### Instructions for the task:
Wherever a line of the data contains "górę", copy that line.

### Given entries:
★ ★ ★
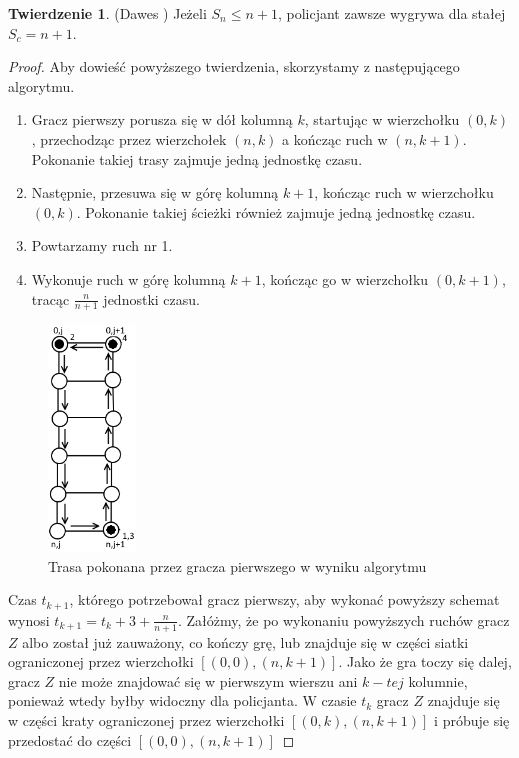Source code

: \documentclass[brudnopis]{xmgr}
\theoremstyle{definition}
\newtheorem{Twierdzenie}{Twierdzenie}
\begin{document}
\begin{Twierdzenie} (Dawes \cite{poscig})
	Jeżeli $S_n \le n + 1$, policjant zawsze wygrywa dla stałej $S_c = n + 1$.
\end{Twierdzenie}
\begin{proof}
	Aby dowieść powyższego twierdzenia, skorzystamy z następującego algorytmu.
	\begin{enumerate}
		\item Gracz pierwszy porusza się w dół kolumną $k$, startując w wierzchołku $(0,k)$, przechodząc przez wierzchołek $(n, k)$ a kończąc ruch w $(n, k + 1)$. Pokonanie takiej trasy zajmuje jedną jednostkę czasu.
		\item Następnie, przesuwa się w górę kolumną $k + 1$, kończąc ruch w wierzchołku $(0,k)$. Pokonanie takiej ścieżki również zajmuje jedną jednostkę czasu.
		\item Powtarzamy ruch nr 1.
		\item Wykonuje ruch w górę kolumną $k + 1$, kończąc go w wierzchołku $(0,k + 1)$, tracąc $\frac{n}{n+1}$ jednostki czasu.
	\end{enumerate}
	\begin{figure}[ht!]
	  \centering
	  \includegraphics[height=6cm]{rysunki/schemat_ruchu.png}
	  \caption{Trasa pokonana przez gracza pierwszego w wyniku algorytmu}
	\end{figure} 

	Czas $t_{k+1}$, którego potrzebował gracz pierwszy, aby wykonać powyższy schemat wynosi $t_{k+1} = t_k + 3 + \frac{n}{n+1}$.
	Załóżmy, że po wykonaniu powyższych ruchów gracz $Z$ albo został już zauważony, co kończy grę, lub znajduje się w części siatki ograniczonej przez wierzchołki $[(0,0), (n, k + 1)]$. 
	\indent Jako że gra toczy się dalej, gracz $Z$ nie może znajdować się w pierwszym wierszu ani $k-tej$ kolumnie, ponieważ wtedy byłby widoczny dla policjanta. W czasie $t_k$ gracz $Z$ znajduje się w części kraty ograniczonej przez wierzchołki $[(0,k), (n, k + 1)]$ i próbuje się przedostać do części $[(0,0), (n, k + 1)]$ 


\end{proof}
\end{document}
★ ★ ★
### Task output:
		\item Następnie, przesuwa się w górę kolumną $k + 1$, kończąc ruch w wierzchołku $(0,k)$. Pokonanie takiej ścieżki również zajmuje jedną jednostkę czasu.
		\item Wykonuje ruch w górę kolumną $k + 1$, kończąc go w wierzchołku $(0,k + 1)$, tracąc $\frac{n}{n+1}$ jednostki czasu.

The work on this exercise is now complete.